# Sinking Ricca? Did i get scammed?



## thebsuguy (Jul 14, 2012)

So i purtachesed a golf ball size of Ricca online from a Ebay seller that had a very good rep.

However, with no current, when I placed it in my 29G tank, and just let it free float, about half it sunk.

been a day, and its still not floating. Its not super green, but green. 

This ricca? is this normal?


----------



## ZebraDanio12 (Jun 17, 2011)

Ricca is a floating plant. It has to be tied down.


----------



## thebsuguy (Jul 14, 2012)

ZebraDanio12 said:


> Ricca is a floating plant. It has to be tied down.


So it shouldn't sink What so ever?


----------



## ZebraDanio12 (Jun 17, 2011)

thebsuguy said:


> So it shouldn't sink What so ever?


I don't think so. Just tied it down to a rock.


----------



## grogan (Jan 23, 2011)

I have had some that sinks and some that floats.
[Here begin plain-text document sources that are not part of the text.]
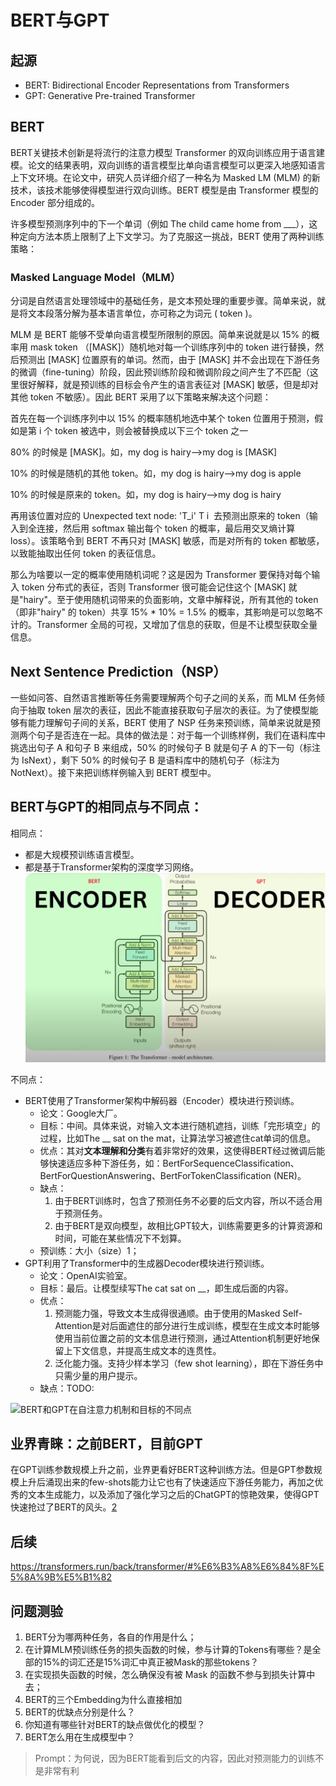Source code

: 

<!--
 * @version:
 * @Author:  StevenJokess（蔡舒起） https://github.com/StevenJokess
 * @Date: 2023-10-23 12:54:05
 * @LastEditors:  StevenJokess（蔡舒起） https://github.com/StevenJokess
 * @LastEditTime: 2023-11-03 09:08:11
 * @Description:
 * @Help me: make friends by a867907127@gmail.com and help me get some “foreign” things or service I need in life; 如有帮助，请资助，失业3年了。![支付宝收款码](https://github.com/StevenJokess/d2rl/blob/master/img/%E6%94%B6.jpg)
 * @TODO::
 * @Reference:
-->
# BERT与GPT

## 起源

- BERT: Bidirectional Encoder Representations from Transformers
- GPT: Generative Pre-trained Transformer


## BERT

BERT关键技术创新是将流行的注意力模型 Transformer 的双向训练应用于语言建模。论文的结果表明，双向训练的语言模型比单向语言模型可以更深入地感知语言上下文环境。在论文中，研究人员详细介绍了一种名为 Masked LM (MLM) 的新技术，该技术能够使得模型进行双向训练。BERT 模型是由 Transformer 模型的 Encoder 部分组成的。

许多模型预测序列中的下一个单词（例如 The child came home from ___），这种定向方法本质上限制了上下文学习。为了克服这一挑战，BERT 使用了两种训练策略：

### Masked Language Model（MLM）

分词是自然语言处理领域中的基础任务，是文本预处理的重要步骤。简单来说，就是将文本段落分解为基本语言单位，亦可称之为词元 ( token )。

MLM 是 BERT 能够不受单向语言模型所限制的原因。简单来说就是以 15% 的概率用 mask token （[MASK]）随机地对每一个训练序列中的 token 进行替换，然后预测出 [MASK] 位置原有的单词。然而，由于 [MASK] 并不会出现在下游任务的微调（fine-tuning）阶段，因此预训练阶段和微调阶段之间产生了不匹配（这里很好解释，就是预训练的目标会令产生的语言表征对 [MASK] 敏感，但是却对其他 token 不敏感）。因此 BERT 采用了以下策略来解决这个问题：

首先在每一个训练序列中以 15% 的概率随机地选中某个 token 位置用于预测，假如是第 i 个 token 被选中，则会被替换成以下三个 token 之一

80% 的时候是 [MASK]。如，my dog is hairy——>my dog is [MASK]

10% 的时候是随机的其他 token。如，my dog is hairy——>my dog is apple

10% 的时候是原来的 token。如，my dog is hairy——>my dog is hairy

再用该位置对应的 Unexpected text node: 'T_i'
T
i
​
  去预测出原来的 token（输入到全连接，然后用 softmax 输出每个 token 的概率，最后用交叉熵计算 loss）。该策略令到 BERT 不再只对 [MASK] 敏感，而是对所有的 token 都敏感，以致能抽取出任何 token 的表征信息。

那么为啥要以一定的概率使用随机词呢？这是因为 Transformer 要保持对每个输入 token 分布式的表征，否则 Transformer 很可能会记住这个 [MASK] 就是"hairy"。至于使用随机词带来的负面影响，文章中解释说，所有其他的 token（即非"hairy" 的 token）共享 15% * 10% = 1.5% 的概率，其影响是可以忽略不计的。Transformer 全局的可视，又增加了信息的获取，但是不让模型获取全量信息。

## Next Sentence Prediction（NSP）
一些如问答、自然语言推断等任务需要理解两个句子之间的关系，而 MLM 任务倾向于抽取 token 层次的表征，因此不能直接获取句子层次的表征。为了使模型能够有能力理解句子间的关系，BERT 使用了 NSP 任务来预训练，简单来说就是预测两个句子是否连在一起。具体的做法是：对于每一个训练样例，我们在语料库中挑选出句子 A 和句子 B 来组成，50% 的时候句子 B 就是句子 A 的下一句（标注为 IsNext），剩下 50% 的时候句子 B 是语料库中的随机句子（标注为 NotNext）。接下来把训练样例输入到 BERT 模型中。




## BERT与GPT的相同点与不同点：



相同点：

- 都是大规模预训练语言模型。
- 都是基于Transformer架构的深度学习网络。![BERT（左）和GPT（右）[1]](../../img/Transformer(BERT&GPT).png)

不同点：
  - BERT使用了Transformer架构中解码器（Encoder）模块进行预训练。
    - 论文：Google大厂。
    - 目标：中间。具体来说，对输入文本进行随机遮挡，训练「完形填空」的过程，比如The __ sat on the mat，让算法学习被遮住cat单词的信息。
    - 优点：其对**文本理解和分类**有着非常好的效果，这使得BERT经过微调后能够快速适应多种下游任务，如：BertForSequenceClassification、BertForQuestionAnswering、BertForTokenClassification (NER)。
    - 缺点：
      1. 由于BERT训练时，包含了预测任务不必要的后文内容，所以不适合用于预测任务。
      2. 由于BERT是双向模型，故相比GPT较大，训练需要更多的计算资源和时间，可能在某些情况下不划算。
    - 预训练：大小（size）1；
  - GPT利用了Transformer中的生成器Decoder模块进行预训练。
    - 论文：OpenAI实验室。
    - 目标：最后。让模型续写The cat sat on __，即生成后面的内容。
    - 优点：
      1. 预测能力强，导致文本生成得很通顺。由于使用的Masked Self-Attention是对后面遮住的部分进行生成训练，模型在生成文本时能够使用当前位置之前的文本信息进行预测，通过Attention机制更好地保留上下文信息，并提高生成文本的连贯性。
      2. 泛化能力强。支持少样本学习（few shot learning），即在下游任务中只需少量的用户提示。
    - 缺点：TODO:

![BERT和GPT在自注意力机制和目标的不同点](../../img/BERT&GPT_difference.jpg)


## 业界青睐：之前BERT，目前GPT

在GPT训练参数规模上升之前，业界更看好BERT这种训练方法。但是GPT参数规模上升后涌现出来的few-shots能力让它也有了快速适应下游任务能力，再加之优秀的文本生成能力，以及添加了强化学习之后的ChatGPT的惊艳效果，使得GPT快速抢过了BERT的风头。[2]

## 后续

https://transformers.run/back/transformer/#%E6%B3%A8%E6%84%8F%E5%8A%9B%E5%B1%82

## 问题测验

1. BERT分为哪两种任务，各自的作用是什么；
2. 在计算MLM预训练任务的损失函数的时候，参与计算的Tokens有哪些？是全部的15%的词汇还是15%词汇中真正被Mask的那些tokens？
3. 在实现损失函数的时候，怎么确保没有被 Mask 的函数不参与到损失计算中去；
4. BERT的三个Embedding为什么直接相加
5. BERT的优缺点分别是什么？
6. 你知道有哪些针对BERT的缺点做优化的模型？
7. BERT怎么用在生成模型中？

[1]: https://www.youtube.com/watch?v=ewjlmLQI9kc
[2]: https://juejin.cn/post/7218048201982787645
[3]: https://blog.csdn.net/qq_38915354/article/details/131054219
[4]: https://transformers.run/back/transformer/#%E6%B3%A8%E6%84%8F%E5%8A%9B%E5%B1%82

> Prompt：为何说，因为BERT能看到后文的内容，因此对预测能力的训练不是非常有利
However, it should be a very bright green. Post a pic


----------



## thebsuguy (Jul 14, 2012)

grogan said:


> I have had some that sinks and some that floats. However, it should be a very bright green. Post a pic



I think that it was a sorta yellowish due to shipping. But its a bight green right now, Im sure over next few days it will get a darker green. 

I have read many articles that some riccia sinks. Some say its a diffrent type of riccia, and some say its riccia in hybernation....either way, Its alive, and thats what I care about.

Thanks for the reply guys, Ill get a pic up once it starts growing a bit.


----------